(Saved entries)
┏━━

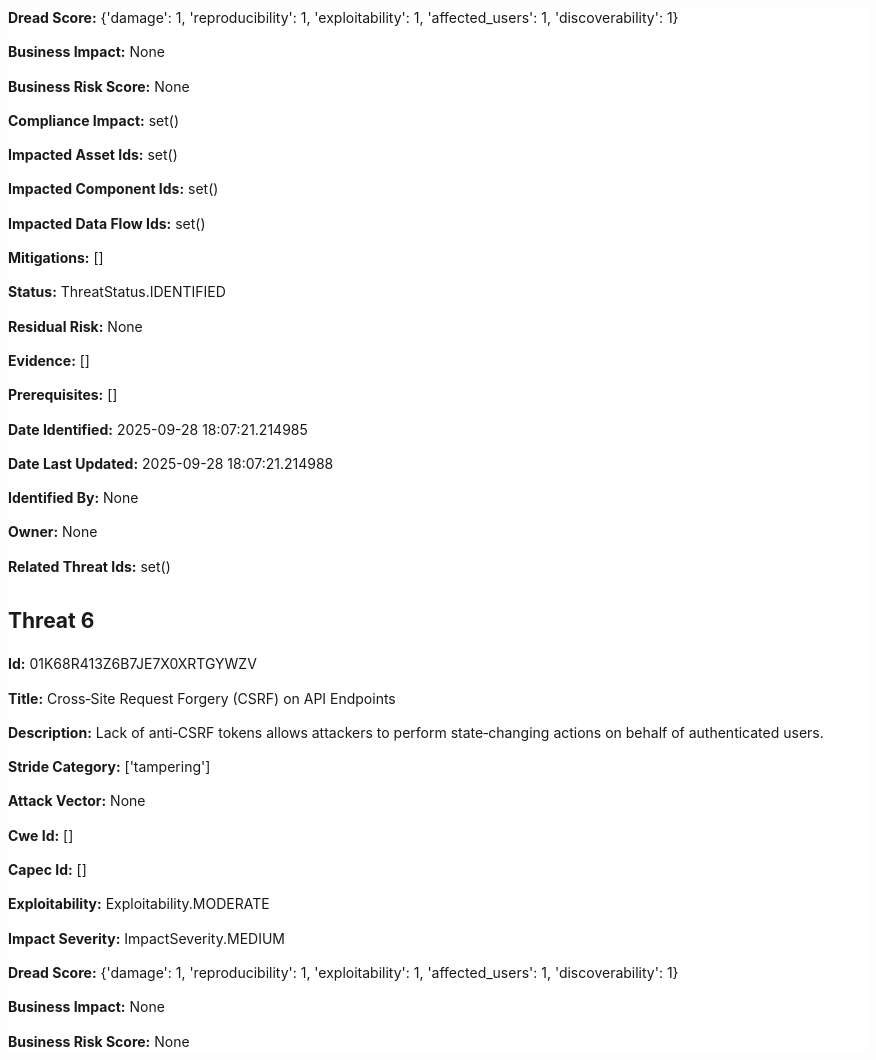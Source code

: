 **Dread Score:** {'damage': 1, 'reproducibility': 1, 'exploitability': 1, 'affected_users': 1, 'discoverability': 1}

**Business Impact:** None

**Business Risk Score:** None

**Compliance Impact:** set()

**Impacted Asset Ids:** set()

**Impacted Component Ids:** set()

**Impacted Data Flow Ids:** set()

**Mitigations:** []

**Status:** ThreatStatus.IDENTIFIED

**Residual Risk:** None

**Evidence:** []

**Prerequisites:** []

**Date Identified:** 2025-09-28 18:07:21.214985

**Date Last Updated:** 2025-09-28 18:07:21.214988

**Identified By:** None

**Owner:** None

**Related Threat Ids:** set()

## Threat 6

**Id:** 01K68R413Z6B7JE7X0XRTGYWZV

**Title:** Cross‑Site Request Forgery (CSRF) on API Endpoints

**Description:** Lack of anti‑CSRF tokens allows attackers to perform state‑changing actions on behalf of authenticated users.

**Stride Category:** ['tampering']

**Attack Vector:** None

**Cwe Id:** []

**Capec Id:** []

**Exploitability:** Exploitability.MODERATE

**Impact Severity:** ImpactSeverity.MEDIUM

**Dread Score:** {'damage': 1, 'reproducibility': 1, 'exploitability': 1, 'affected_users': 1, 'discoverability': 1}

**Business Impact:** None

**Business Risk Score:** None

┗━━

Task objective »
Set down every entry above exactly as written. Leave out all pictures.

Answer section »
Source code

: **Dread Score:** {'damage': 1, 'reproducibility': 1, 'exploitability': 1, 'affected_users': 1, 'discoverability': 1}

**Business Impact:** None

**Business Risk Score:** None

**Compliance Impact:** set()

**Impacted Asset Ids:** set()

**Impacted Component Ids:** set()

**Impacted Data Flow Ids:** set()

**Mitigations:** []

**Status:** ThreatStatus.IDENTIFIED

**Residual Risk:** None

**Evidence:** []

**Prerequisites:** []

**Date Identified:** 2025-09-28 18:07:21.214985

**Date Last Updated:** 2025-09-28 18:07:21.214988

**Identified By:** None

**Owner:** None

**Related Threat Ids:** set()

## Threat 6

**Id:** 01K68R413Z6B7JE7X0XRTGYWZV

**Title:** Cross‑Site Request Forgery (CSRF) on API Endpoints

**Description:** Lack of anti‑CSRF tokens allows attackers to perform state‑changing actions on behalf of authenticated users.

**Stride Category:** ['tampering']

**Attack Vector:** None

**Cwe Id:** []

**Capec Id:** []

**Exploitability:** Exploitability.MODERATE

**Impact Severity:** ImpactSeverity.MEDIUM

**Dread Score:** {'damage': 1, 'reproducibility': 1, 'exploitability': 1, 'affected_users': 1, 'discoverability': 1}

**Business Impact:** None

**Business Risk Score:** None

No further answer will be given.